> _What to produce_:
Every line of the data is to be transcribed as it stands.

> _Input data_:
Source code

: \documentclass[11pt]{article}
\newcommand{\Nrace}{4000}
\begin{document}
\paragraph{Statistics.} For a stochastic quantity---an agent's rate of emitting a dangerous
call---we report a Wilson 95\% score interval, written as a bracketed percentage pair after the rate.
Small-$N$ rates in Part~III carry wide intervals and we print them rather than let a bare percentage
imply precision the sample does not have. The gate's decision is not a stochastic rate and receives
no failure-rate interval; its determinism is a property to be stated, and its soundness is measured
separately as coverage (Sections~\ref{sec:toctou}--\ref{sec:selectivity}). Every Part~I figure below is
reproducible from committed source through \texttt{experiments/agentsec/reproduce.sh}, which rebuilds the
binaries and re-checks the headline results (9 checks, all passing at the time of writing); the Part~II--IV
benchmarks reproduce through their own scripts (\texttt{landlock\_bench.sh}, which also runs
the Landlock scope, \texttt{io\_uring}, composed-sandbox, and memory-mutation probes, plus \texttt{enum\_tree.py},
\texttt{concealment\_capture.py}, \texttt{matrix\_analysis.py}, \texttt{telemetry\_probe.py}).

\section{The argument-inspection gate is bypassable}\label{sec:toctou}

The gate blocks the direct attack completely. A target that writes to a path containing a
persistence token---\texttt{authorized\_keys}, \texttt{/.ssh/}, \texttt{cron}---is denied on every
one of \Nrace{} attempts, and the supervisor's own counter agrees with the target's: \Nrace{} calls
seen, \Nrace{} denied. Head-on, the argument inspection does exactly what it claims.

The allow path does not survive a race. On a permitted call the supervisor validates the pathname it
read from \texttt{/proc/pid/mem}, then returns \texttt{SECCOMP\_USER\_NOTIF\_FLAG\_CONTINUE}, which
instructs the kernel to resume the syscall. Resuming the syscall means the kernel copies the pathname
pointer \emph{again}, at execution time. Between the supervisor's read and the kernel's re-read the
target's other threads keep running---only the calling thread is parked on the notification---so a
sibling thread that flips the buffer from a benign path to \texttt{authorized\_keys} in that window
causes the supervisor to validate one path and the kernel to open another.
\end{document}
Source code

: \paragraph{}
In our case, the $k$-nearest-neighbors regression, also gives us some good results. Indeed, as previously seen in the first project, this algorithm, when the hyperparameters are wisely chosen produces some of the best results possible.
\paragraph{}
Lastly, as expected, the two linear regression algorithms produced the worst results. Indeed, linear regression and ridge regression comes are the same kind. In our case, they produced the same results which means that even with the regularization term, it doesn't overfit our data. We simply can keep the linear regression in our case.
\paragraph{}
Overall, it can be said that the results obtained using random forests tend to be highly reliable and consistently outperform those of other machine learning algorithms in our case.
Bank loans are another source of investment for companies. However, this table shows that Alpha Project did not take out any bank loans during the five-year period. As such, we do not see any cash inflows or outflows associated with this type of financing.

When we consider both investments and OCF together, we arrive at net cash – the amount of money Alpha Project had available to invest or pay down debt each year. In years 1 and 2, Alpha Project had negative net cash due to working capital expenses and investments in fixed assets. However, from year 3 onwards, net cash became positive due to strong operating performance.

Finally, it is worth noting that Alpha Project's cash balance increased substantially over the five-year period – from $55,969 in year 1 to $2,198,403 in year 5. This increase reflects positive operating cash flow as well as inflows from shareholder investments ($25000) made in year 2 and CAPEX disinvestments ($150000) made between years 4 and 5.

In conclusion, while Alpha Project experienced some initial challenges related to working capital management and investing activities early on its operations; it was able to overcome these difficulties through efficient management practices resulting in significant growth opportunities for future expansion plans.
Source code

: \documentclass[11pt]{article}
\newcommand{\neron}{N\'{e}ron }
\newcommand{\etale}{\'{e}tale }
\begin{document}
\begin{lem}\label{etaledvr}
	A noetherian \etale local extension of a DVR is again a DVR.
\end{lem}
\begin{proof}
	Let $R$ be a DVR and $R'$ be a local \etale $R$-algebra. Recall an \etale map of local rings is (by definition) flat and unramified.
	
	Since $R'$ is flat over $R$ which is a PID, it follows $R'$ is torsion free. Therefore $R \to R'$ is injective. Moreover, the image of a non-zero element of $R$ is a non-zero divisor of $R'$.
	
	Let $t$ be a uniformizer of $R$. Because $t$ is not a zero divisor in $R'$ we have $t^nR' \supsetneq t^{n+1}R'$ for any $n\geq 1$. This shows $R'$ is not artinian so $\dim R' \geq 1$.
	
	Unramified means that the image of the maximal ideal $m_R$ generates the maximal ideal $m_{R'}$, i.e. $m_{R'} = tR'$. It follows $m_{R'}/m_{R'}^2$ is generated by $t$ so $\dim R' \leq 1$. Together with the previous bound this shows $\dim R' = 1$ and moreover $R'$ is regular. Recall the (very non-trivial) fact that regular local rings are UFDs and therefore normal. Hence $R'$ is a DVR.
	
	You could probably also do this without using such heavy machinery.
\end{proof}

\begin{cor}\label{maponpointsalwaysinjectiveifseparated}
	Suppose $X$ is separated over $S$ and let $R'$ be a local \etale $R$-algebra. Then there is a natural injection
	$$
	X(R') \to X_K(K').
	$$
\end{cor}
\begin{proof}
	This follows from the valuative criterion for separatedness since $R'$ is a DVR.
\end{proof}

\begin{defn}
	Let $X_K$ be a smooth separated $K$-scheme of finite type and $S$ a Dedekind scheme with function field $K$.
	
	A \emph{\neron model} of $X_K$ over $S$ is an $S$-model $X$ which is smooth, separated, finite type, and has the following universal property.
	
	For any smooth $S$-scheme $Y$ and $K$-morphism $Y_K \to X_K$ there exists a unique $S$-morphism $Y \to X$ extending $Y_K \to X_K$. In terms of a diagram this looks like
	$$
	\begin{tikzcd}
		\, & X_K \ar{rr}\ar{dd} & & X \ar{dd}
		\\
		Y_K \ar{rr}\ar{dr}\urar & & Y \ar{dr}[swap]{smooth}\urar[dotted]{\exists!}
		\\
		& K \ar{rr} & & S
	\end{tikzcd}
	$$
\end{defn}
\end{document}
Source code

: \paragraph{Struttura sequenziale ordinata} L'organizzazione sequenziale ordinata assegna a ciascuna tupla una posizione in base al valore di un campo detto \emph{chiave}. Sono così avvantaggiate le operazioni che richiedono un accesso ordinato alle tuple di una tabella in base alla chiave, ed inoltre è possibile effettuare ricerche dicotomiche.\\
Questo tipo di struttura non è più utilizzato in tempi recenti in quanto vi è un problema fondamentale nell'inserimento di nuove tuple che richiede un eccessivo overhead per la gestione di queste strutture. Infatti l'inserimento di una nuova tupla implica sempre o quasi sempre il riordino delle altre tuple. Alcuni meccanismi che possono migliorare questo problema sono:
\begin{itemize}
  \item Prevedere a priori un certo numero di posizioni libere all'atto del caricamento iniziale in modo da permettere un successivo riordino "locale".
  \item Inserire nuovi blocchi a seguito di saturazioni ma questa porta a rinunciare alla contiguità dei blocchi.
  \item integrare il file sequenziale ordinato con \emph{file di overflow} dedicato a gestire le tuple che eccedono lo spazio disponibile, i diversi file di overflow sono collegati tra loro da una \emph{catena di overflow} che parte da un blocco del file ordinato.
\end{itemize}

> _Result for this task_:
Source code

: \documentclass[11pt]{article}
\newcommand{\Nrace}{4000}
\begin{document}
\paragraph{Statistics.} For a stochastic quantity---an agent's rate of emitting a dangerous
call---we report a Wilson 95\% score interval, written as a bracketed percentage pair after the rate.
Small-$N$ rates in Part~III carry wide intervals and we print them rather than let a bare percentage
imply precision the sample does not have. The gate's decision is not a stochastic rate and receives
no failure-rate interval; its determinism is a property to be stated, and its soundness is measured
separately as coverage (Sections~\ref{sec:toctou}--\ref{sec:selectivity}). Every Part~I figure below is
reproducible from committed source through \texttt{experiments/agentsec/reproduce.sh}, which rebuilds the
binaries and re-checks the headline results (9 checks, all passing at the time of writing); the Part~II--IV
benchmarks reproduce through their own scripts (\texttt{landlock\_bench.sh}, which also runs
the Landlock scope, \texttt{io\_uring}, composed-sandbox, and memory-mutation probes, plus \texttt{enum\_tree.py},
\texttt{concealment\_capture.py}, \texttt{matrix\_analysis.py}, \texttt{telemetry\_probe.py}).

\section{The argument-inspection gate is bypassable}\label{sec:toctou}

The gate blocks the direct attack completely. A target that writes to a path containing a
persistence token---\texttt{authorized\_keys}, \texttt{/.ssh/}, \texttt{cron}---is denied on every
one of \Nrace{} attempts, and the supervisor's own counter agrees with the target's: \Nrace{} calls
seen, \Nrace{} denied. Head-on, the argument inspection does exactly what it claims.

The allow path does not survive a race. On a permitted call the supervisor validates the pathname it
read from \texttt{/proc/pid/mem}, then returns \texttt{SECCOMP\_USER\_NOTIF\_FLAG\_CONTINUE}, which
instructs the kernel to resume the syscall. Resuming the syscall means the kernel copies the pathname
pointer \emph{again}, at execution time. Between the supervisor's read and the kernel's re-read the
target's other threads keep running---only the calling thread is parked on the notification---so a
sibling thread that flips the buffer from a benign path to \texttt{authorized\_keys} in that window
causes the supervisor to validate one path and the kernel to open another.
\end{document}
Source code

: \paragraph{}
In our case, the $k$-nearest-neighbors regression, also gives us some good results. Indeed, as previously seen in the first project, this algorithm, when the hyperparameters are wisely chosen produces some of the best results possible.
\paragraph{}
Lastly, as expected, the two linear regression algorithms produced the worst results. Indeed, linear regression and ridge regression comes are the same kind. In our case, they produced the same results which means that even with the regularization term, it doesn't overfit our data. We simply can keep the linear regression in our case.
\paragraph{}
Overall, it can be said that the results obtained using random forests tend to be highly reliable and consistently outperform those of other machine learning algorithms in our case.
Bank loans are another source of investment for companies. However, this table shows that Alpha Project did not take out any bank loans during the five-year period. As such, we do not see any cash inflows or outflows associated with this type of financing.

When we consider both investments and OCF together, we arrive at net cash – the amount of money Alpha Project had available to invest or pay down debt each year. In years 1 and 2, Alpha Project had negative net cash due to working capital expenses and investments in fixed assets. However, from year 3 onwards, net cash became positive due to strong operating performance.

Finally, it is worth noting that Alpha Project's cash balance increased substantially over the five-year period – from $55,969 in year 1 to $2,198,403 in year 5. This increase reflects positive operating cash flow as well as inflows from shareholder investments ($25000) made in year 2 and CAPEX disinvestments ($150000) made between years 4 and 5.

In conclusion, while Alpha Project experienced some initial challenges related to working capital management and investing activities early on its operations; it was able to overcome these difficulties through efficient management practices resulting in significant growth opportunities for future expansion plans.
Source code

: \documentclass[11pt]{article}
\newcommand{\neron}{N\'{e}ron }
\newcommand{\etale}{\'{e}tale }
\begin{document}
\begin{lem}\label{etaledvr}
	A noetherian \etale local extension of a DVR is again a DVR.
\end{lem}
\begin{proof}
	Let $R$ be a DVR and $R'$ be a local \etale $R$-algebra. Recall an \etale map of local rings is (by definition) flat and unramified.
	
	Since $R'$ is flat over $R$ which is a PID, it follows $R'$ is torsion free. Therefore $R \to R'$ is injective. Moreover, the image of a non-zero element of $R$ is a non-zero divisor of $R'$.
	
	Let $t$ be a uniformizer of $R$. Because $t$ is not a zero divisor in $R'$ we have $t^nR' \supsetneq t^{n+1}R'$ for any $n\geq 1$. This shows $R'$ is not artinian so $\dim R' \geq 1$.
	
	Unramified means that the image of the maximal ideal $m_R$ generates the maximal ideal $m_{R'}$, i.e. $m_{R'} = tR'$. It follows $m_{R'}/m_{R'}^2$ is generated by $t$ so $\dim R' \leq 1$. Together with the previous bound this shows $\dim R' = 1$ and moreover $R'$ is regular. Recall the (very non-trivial) fact that regular local rings are UFDs and therefore normal. Hence $R'$ is a DVR.
	
	You could probably also do this without using such heavy machinery.
\end{proof}

\begin{cor}\label{maponpointsalwaysinjectiveifseparated}
	Suppose $X$ is separated over $S$ and let $R'$ be a local \etale $R$-algebra. Then there is a natural injection
	$$
	X(R') \to X_K(K').
	$$
\end{cor}
\begin{proof}
	This follows from the valuative criterion for separatedness since $R'$ is a DVR.
\end{proof}

\begin{defn}
	Let $X_K$ be a smooth separated $K$-scheme of finite type and $S$ a Dedekind scheme with function field $K$.
	
	A \emph{\neron model} of $X_K$ over $S$ is an $S$-model $X$ which is smooth, separated, finite type, and has the following universal property.
	
	For any smooth $S$-scheme $Y$ and $K$-morphism $Y_K \to X_K$ there exists a unique $S$-morphism $Y \to X$ extending $Y_K \to X_K$. In terms of a diagram this looks like
	$$
	\begin{tikzcd}
		\, & X_K \ar{rr}\ar{dd} & & X \ar{dd}
		\\
		Y_K \ar{rr}\ar{dr}\urar & & Y \ar{dr}[swap]{smooth}\urar[dotted]{\exists!}
		\\
		& K \ar{rr} & & S
	\end{tikzcd}
	$$
\end{defn}
\end{document}
Source code

: \paragraph{Struttura sequenziale ordinata} L'organizzazione sequenziale ordinata assegna a ciascuna tupla una posizione in base al valore di un campo detto \emph{chiave}. Sono così avvantaggiate le operazioni che richiedono un accesso ordinato alle tuple di una tabella in base alla chiave, ed inoltre è possibile effettuare ricerche dicotomiche.\\
Questo tipo di struttura non è più utilizzato in tempi recenti in quanto vi è un problema fondamentale nell'inserimento di nuove tuple che richiede un eccessivo overhead per la gestione di queste strutture. Infatti l'inserimento di una nuova tupla implica sempre o quasi sempre il riordino delle altre tuple. Alcuni meccanismi che possono migliorare questo problema sono:
\begin{itemize}
  \item Prevedere a priori un certo numero di posizioni libere all'atto del caricamento iniziale in modo da permettere un successivo riordino "locale".
  \item Inserire nuovi blocchi a seguito di saturazioni ma questa porta a rinunciare alla contiguità dei blocchi.
  \item integrare il file sequenziale ordinato con \emph{file di overflow} dedicato a gestire le tuple che eccedono lo spazio disponibile, i diversi file di overflow sono collegati tra loro da una \emph{catena di overflow} che parte da un blocco del file ordinato.
\end{itemize}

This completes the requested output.